REQUIRED WORK: Copy out each line of the material exactly. Pictures do not belong in the copy.

INFORMATION:
_ _ _ _

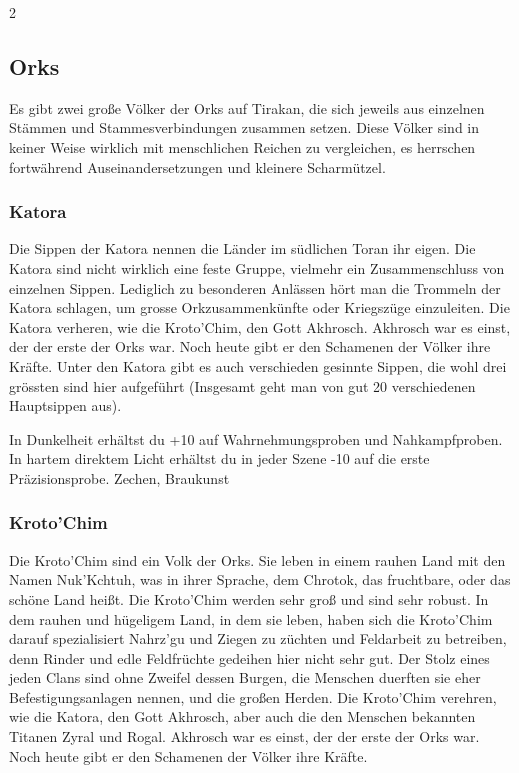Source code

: {\begin{multicols*}{2}
        \subsection{Orks}\label{subsec:abstammungen-orks}

        Es gibt zwei große Völker der Orks auf Tirakan, die sich jeweils aus einzelnen Stämmen und Stammesverbindungen zusammen setzen. Diese Völker sind in keiner Weise wirklich mit menschlichen Reichen zu vergleichen, es herrschen fortwährend Auseinandersetzungen und kleinere Scharmützel.

        \subsubsection*{Katora}
        Die Sippen der Katora nennen die Länder im südlichen Toran ihr eigen. Die Katora sind nicht wirklich eine feste Gruppe, vielmehr ein Zusammenschluss von einzelnen Sippen. Lediglich zu besonderen Anlässen hört man die Trommeln der Katora schlagen, um grosse Orkzusammenkünfte oder Kriegszüge einzuleiten. Die Katora verheren, wie die Kroto'Chim, den Gott Akhrosch. Akhrosch war es einst, der der erste der Orks war. Noch heute gibt er den Schamenen der Völker ihre Kräfte. Unter den Katora gibt es auch verschieden gesinnte Sippen, die wohl drei grössten sind hier aufgeführt (Insgesamt geht man von gut 20 verschiedenen Hauptsippen aus).

        \abstammungspielwertebox
        {In Dunkelheit erhältst du +10 auf Wahrnehmungsproben und Nahkampfproben.}
        {In hartem direktem Licht erhältst du in jeder Szene -10 auf die erste Präzisionsprobe.}
        {Zechen, Braukunst}

        \subsubsection*{Kroto'Chim}
        Die Kroto'Chim sind ein Volk der Orks. Sie leben in einem rauhen Land mit den Namen Nuk'Kchtuh, was in ihrer Sprache, dem Chrotok, das fruchtbare, oder das schöne Land heißt. Die Kroto'Chim werden sehr groß und sind sehr robust. In dem rauhen und hügeligem Land, in dem sie leben, haben sich die Kroto'Chim darauf spezialisiert Nahrz'gu und Ziegen zu züchten und Feldarbeit zu betreiben, denn Rinder und edle Feldfrüchte gedeihen hier nicht sehr gut. Der Stolz eines jeden Clans sind ohne Zweifel dessen Burgen, die Menschen duerften sie eher Befestigungsanlagen nennen, und die großen Herden. Die Kroto'Chim verehren, wie die Katora, den Gott Akhrosch, aber auch die den Menschen bekannten Titanen Zyral und Rogal. Akhrosch war es einst, der der erste der Orks war. Noch heute gibt er den Schamenen der Völker ihre Kräfte.


\end{multicols*}}
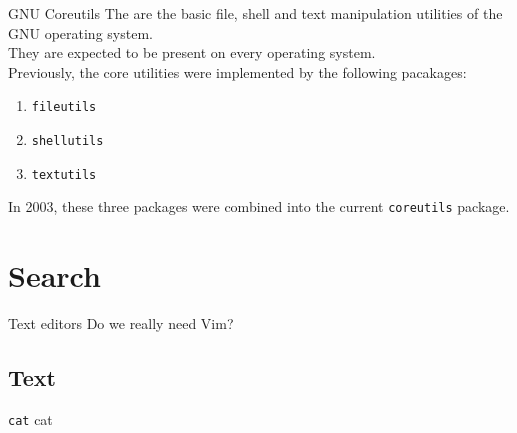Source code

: \documentclass[11pt]{beamer}
\begin{document}
		\begin{frame}{GNU Coreutils}
				The {\color{blue}{GNU Core Utilities}} are the basic file, shell and text manipulation utilities of the GNU operating system. \\
				They are expected to be present on every operating system. \\
				Previously, the core utilities were implemented by the following pacakages:
				\begin{enumerate}
				  \item \texttt{fileutils} 
				  \item \texttt{shellutils} 
				  \item \texttt{textutils}
				\end{enumerate}	
				In 2003, these three packages were combined into the current \texttt{coreutils} package.
		\end{frame}
	
	\section{Search}
		\begin{frame}{Text editors}
			Do we really need Vim?	
		\end{frame}
		\subsection{Text}
			\begin{frame}{\texttt{cat}}
				cat
			\end{frame}
\end{document}
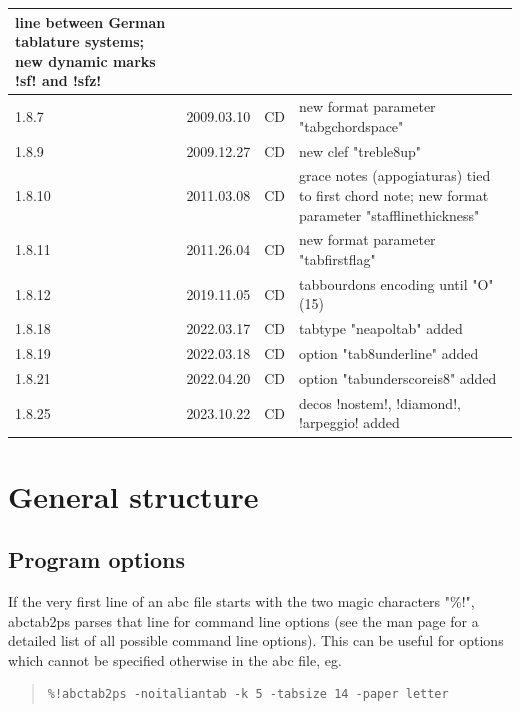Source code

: \documentclass[a4paper]{article}
\begin{document}
\begin{center}
\begin{longtable}{|l|l|l|p{8cm}|}
    line between German tablature systems; new dynamic marks !sf! and !sfz!
    \\ \hline
1.8.7 & 2009.03.10 & CD & new format parameter "tabgchordspace" \\ \hline
1.8.9 & 2009.12.27 & CD & new clef "treble8up" \\ \hline
1.8.10 & 2011.03.08 & CD & grace notes (appogiaturas) tied to first chord note;
    new format parameter "stafflinethickness" \\ \hline
1.8.11 & 2011.26.04 & CD & new format parameter "tabfirstflag"
    \\ \hline
1.8.12 & 2019.11.05 & CD & tabbourdons encoding until "O" (15)
    \\ \hline
1.8.18 & 2022.03.17 & CD & tabtype "neapoltab" added
    \\ \hline
1.8.19 & 2022.03.18 & CD & option "tab8underline" added
    \\ \hline
1.8.21 & 2022.04.20 & CD & option "tabunderscoreis8" added
    \\ \hline
1.8.25 & 2023.10.22 & CD & decos !nostem!, !diamond!, !arpeggio! added
    \\ \hline
\end{longtable}
\end{center}

\section{General structure}

\subsection{Program options}
If the very first line of an abc file starts with the two magic 
characters "\%!", abctab2ps parses that line for command
line options (see the man page for a detailed list of all possible 
command line options). This can be useful for options which cannot
be specified otherwise in the abc file, eg.

\begin{quote}
\begin{verbatim}
%!abctab2ps -noitaliantab -k 5 -tabsize 14 -paper letter
\end{verbatim}
\end{quote}
\end{document}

_ _ _ _

TASK ANSWER:
Source code

: {\begin{multicols*}{2}
        \subsection{Orks}\label{subsec:abstammungen-orks}

        Es gibt zwei große Völker der Orks auf Tirakan, die sich jeweils aus einzelnen Stämmen und Stammesverbindungen zusammen setzen. Diese Völker sind in keiner Weise wirklich mit menschlichen Reichen zu vergleichen, es herrschen fortwährend Auseinandersetzungen und kleinere Scharmützel.

        \subsubsection*{Katora}
        Die Sippen der Katora nennen die Länder im südlichen Toran ihr eigen. Die Katora sind nicht wirklich eine feste Gruppe, vielmehr ein Zusammenschluss von einzelnen Sippen. Lediglich zu besonderen Anlässen hört man die Trommeln der Katora schlagen, um grosse Orkzusammenkünfte oder Kriegszüge einzuleiten. Die Katora verheren, wie die Kroto'Chim, den Gott Akhrosch. Akhrosch war es einst, der der erste der Orks war. Noch heute gibt er den Schamenen der Völker ihre Kräfte. Unter den Katora gibt es auch verschieden gesinnte Sippen, die wohl drei grössten sind hier aufgeführt (Insgesamt geht man von gut 20 verschiedenen Hauptsippen aus).

        \abstammungspielwertebox
        {In Dunkelheit erhältst du +10 auf Wahrnehmungsproben und Nahkampfproben.}
        {In hartem direktem Licht erhältst du in jeder Szene -10 auf die erste Präzisionsprobe.}
        {Zechen, Braukunst}

        \subsubsection*{Kroto'Chim}
        Die Kroto'Chim sind ein Volk der Orks. Sie leben in einem rauhen Land mit den Namen Nuk'Kchtuh, was in ihrer Sprache, dem Chrotok, das fruchtbare, oder das schöne Land heißt. Die Kroto'Chim werden sehr groß und sind sehr robust. In dem rauhen und hügeligem Land, in dem sie leben, haben sich die Kroto'Chim darauf spezialisiert Nahrz'gu und Ziegen zu züchten und Feldarbeit zu betreiben, denn Rinder und edle Feldfrüchte gedeihen hier nicht sehr gut. Der Stolz eines jeden Clans sind ohne Zweifel dessen Burgen, die Menschen duerften sie eher Befestigungsanlagen nennen, und die großen Herden. Die Kroto'Chim verehren, wie die Katora, den Gott Akhrosch, aber auch die den Menschen bekannten Titanen Zyral und Rogal. Akhrosch war es einst, der der erste der Orks war. Noch heute gibt er den Schamenen der Völker ihre Kräfte.


\end{multicols*}}
Source code

: \documentclass[11pt]{beamer}
\begin{document}
		\begin{frame}{GNU Coreutils}
				The {\color{blue}{GNU Core Utilities}} are the basic file, shell and text manipulation utilities of the GNU operating system. \\
				They are expected to be present on every operating system. \\
				Previously, the core utilities were implemented by the following pacakages:
				\begin{enumerate}
				  \item \texttt{fileutils} 
				  \item \texttt{shellutils} 
				  \item \texttt{textutils}
				\end{enumerate}	
				In 2003, these three packages were combined into the current \texttt{coreutils} package.
		\end{frame}
	
	\section{Search}
		\begin{frame}{Text editors}
			Do we really need Vim?	
		\end{frame}
		\subsection{Text}
			\begin{frame}{\texttt{cat}}
				cat
			\end{frame}
\end{document}
Source code

: \documentclass[a4paper]{article}
\begin{document}
\begin{center}
\begin{longtable}{|l|l|l|p{8cm}|}
    line between German tablature systems; new dynamic marks !sf! and !sfz!
    \\ \hline
1.8.7 & 2009.03.10 & CD & new format parameter "tabgchordspace" \\ \hline
1.8.9 & 2009.12.27 & CD & new clef "treble8up" \\ \hline
1.8.10 & 2011.03.08 & CD & grace notes (appogiaturas) tied to first chord note;
    new format parameter "stafflinethickness" \\ \hline
1.8.11 & 2011.26.04 & CD & new format parameter "tabfirstflag"
    \\ \hline
1.8.12 & 2019.11.05 & CD & tabbourdons encoding until "O" (15)
    \\ \hline
1.8.18 & 2022.03.17 & CD & tabtype "neapoltab" added
    \\ \hline
1.8.19 & 2022.03.18 & CD & option "tab8underline" added
    \\ \hline
1.8.21 & 2022.04.20 & CD & option "tabunderscoreis8" added
    \\ \hline
1.8.25 & 2023.10.22 & CD & decos !nostem!, !diamond!, !arpeggio! added
    \\ \hline
\end{longtable}
\end{center}

\section{General structure}

\subsection{Program options}
If the very first line of an abc file starts with the two magic 
characters "\%!", abctab2ps parses that line for command
line options (see the man page for a detailed list of all possible 
command line options). This can be useful for options which cannot
be specified otherwise in the abc file, eg.

\begin{quote}
\begin{verbatim}
%!abctab2ps -noitaliantab -k 5 -tabsize 14 -paper letter
\end{verbatim}
\end{quote}
\end{document}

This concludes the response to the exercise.